■ Problem details
Needed from the data below: all lines that contain the word "google".

■ Data records
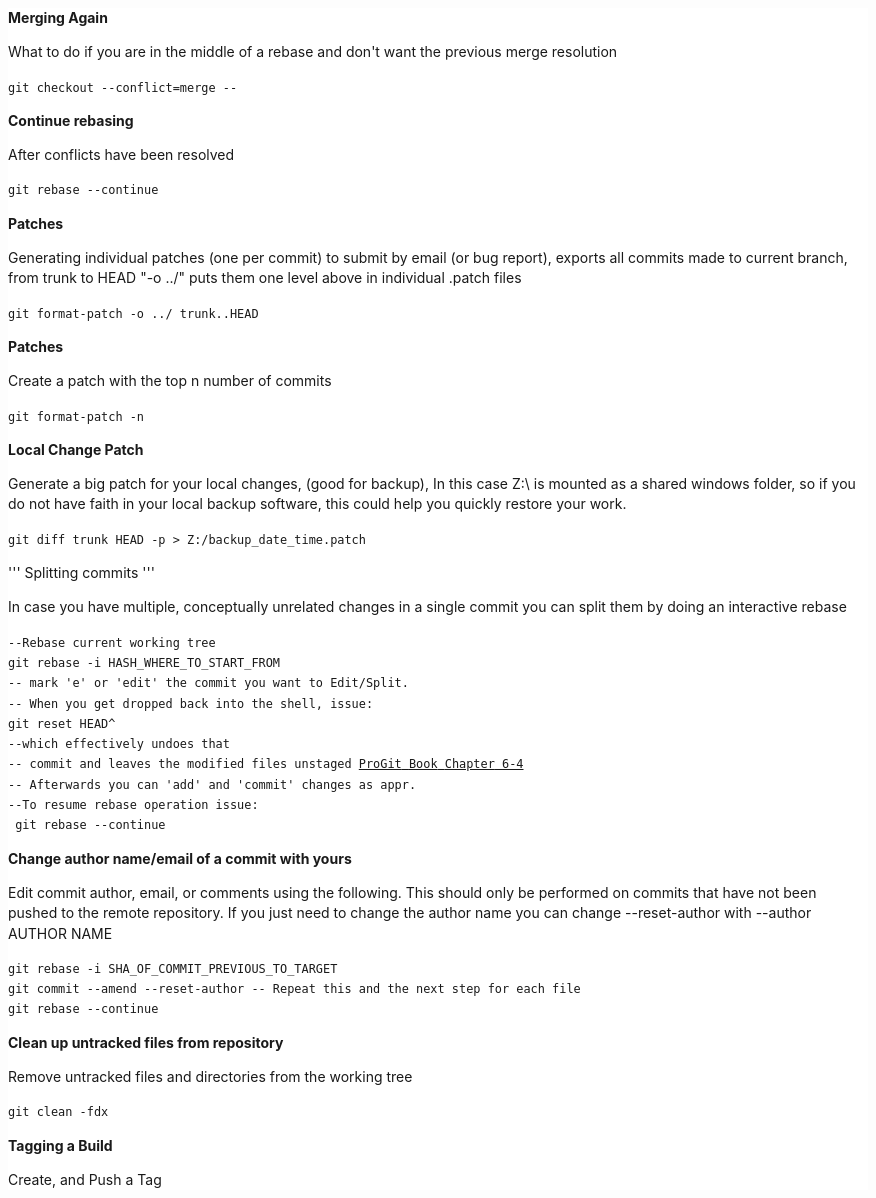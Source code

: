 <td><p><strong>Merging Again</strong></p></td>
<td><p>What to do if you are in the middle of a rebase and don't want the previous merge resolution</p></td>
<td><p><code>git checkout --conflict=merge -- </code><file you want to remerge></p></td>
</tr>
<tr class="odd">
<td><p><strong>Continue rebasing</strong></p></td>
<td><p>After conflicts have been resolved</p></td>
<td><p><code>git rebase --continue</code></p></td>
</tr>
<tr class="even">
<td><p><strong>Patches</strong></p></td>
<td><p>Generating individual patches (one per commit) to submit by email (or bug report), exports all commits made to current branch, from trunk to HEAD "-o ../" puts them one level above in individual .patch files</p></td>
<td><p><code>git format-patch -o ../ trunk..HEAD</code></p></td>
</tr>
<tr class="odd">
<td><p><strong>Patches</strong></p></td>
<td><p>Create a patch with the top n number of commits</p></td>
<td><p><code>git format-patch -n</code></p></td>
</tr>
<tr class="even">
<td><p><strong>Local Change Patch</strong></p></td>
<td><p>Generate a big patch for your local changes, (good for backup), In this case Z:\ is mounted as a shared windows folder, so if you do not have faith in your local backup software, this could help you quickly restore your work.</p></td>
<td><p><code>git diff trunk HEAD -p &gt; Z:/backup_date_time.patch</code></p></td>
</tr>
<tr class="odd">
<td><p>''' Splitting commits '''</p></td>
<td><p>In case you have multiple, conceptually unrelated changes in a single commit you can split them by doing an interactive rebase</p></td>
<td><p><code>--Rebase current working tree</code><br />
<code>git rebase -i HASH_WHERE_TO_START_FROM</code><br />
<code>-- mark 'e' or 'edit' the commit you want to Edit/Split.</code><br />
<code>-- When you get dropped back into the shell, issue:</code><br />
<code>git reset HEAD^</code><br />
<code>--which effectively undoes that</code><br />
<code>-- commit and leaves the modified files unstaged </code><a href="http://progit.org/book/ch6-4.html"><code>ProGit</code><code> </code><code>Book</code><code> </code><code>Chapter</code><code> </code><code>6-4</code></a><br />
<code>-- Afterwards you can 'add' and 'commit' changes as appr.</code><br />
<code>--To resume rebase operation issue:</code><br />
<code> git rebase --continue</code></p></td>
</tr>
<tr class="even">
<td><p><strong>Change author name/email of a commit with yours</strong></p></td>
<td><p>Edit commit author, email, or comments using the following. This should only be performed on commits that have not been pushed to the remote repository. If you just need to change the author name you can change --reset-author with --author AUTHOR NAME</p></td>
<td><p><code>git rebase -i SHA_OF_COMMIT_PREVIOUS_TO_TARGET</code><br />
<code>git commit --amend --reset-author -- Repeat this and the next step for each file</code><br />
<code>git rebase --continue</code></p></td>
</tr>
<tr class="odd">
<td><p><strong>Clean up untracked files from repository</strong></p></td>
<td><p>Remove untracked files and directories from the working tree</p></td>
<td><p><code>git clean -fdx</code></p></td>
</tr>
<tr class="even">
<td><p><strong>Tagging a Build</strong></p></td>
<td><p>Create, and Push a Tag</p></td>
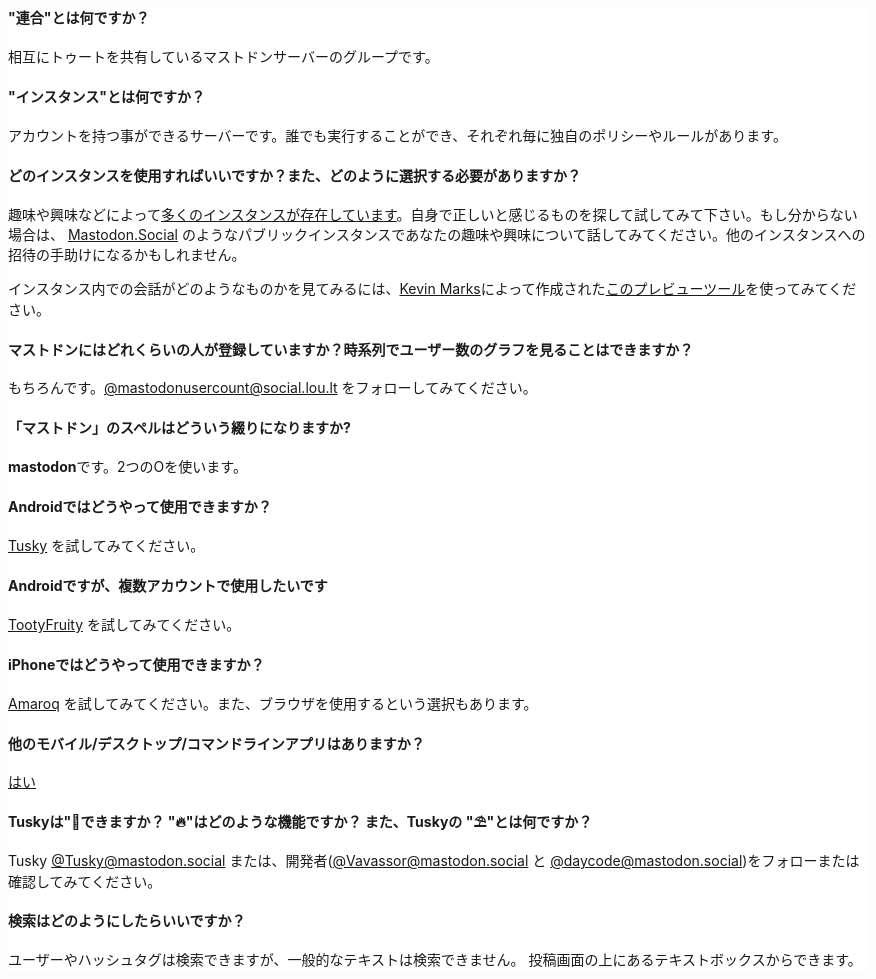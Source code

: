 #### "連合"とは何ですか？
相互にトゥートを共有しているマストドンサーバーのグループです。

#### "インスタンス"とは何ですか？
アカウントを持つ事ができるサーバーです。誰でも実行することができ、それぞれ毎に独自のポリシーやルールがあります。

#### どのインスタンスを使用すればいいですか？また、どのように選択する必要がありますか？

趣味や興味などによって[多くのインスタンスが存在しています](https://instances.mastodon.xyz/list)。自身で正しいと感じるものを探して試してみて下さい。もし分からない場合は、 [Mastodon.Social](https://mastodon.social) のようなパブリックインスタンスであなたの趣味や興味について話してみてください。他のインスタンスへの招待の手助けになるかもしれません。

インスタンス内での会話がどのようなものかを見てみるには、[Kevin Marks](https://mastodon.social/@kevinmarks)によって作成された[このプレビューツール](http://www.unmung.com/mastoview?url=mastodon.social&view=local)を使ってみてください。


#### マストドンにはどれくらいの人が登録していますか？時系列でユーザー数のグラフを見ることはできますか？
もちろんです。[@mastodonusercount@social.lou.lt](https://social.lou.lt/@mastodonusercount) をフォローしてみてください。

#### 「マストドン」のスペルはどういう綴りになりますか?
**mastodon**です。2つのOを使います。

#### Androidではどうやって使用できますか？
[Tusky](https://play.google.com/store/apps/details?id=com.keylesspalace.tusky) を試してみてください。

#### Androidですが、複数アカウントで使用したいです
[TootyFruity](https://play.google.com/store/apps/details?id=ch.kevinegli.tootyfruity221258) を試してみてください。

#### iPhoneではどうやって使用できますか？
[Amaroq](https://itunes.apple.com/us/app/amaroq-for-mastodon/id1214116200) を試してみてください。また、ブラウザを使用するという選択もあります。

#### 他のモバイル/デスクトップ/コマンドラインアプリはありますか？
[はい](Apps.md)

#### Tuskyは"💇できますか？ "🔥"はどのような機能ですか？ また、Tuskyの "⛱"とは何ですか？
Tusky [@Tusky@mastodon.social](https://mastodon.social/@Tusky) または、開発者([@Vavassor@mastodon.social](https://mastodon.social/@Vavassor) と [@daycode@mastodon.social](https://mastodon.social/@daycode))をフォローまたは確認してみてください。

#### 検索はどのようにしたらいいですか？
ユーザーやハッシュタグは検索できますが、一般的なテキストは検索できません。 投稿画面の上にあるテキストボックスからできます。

■ Response for this exercise
[Tusky](https://play.google.com/store/apps/details?id=com.keylesspalace.tusky) を試してみてください。
[TootyFruity](https://play.google.com/store/apps/details?id=ch.kevinegli.tootyfruity221258) を試してみてください。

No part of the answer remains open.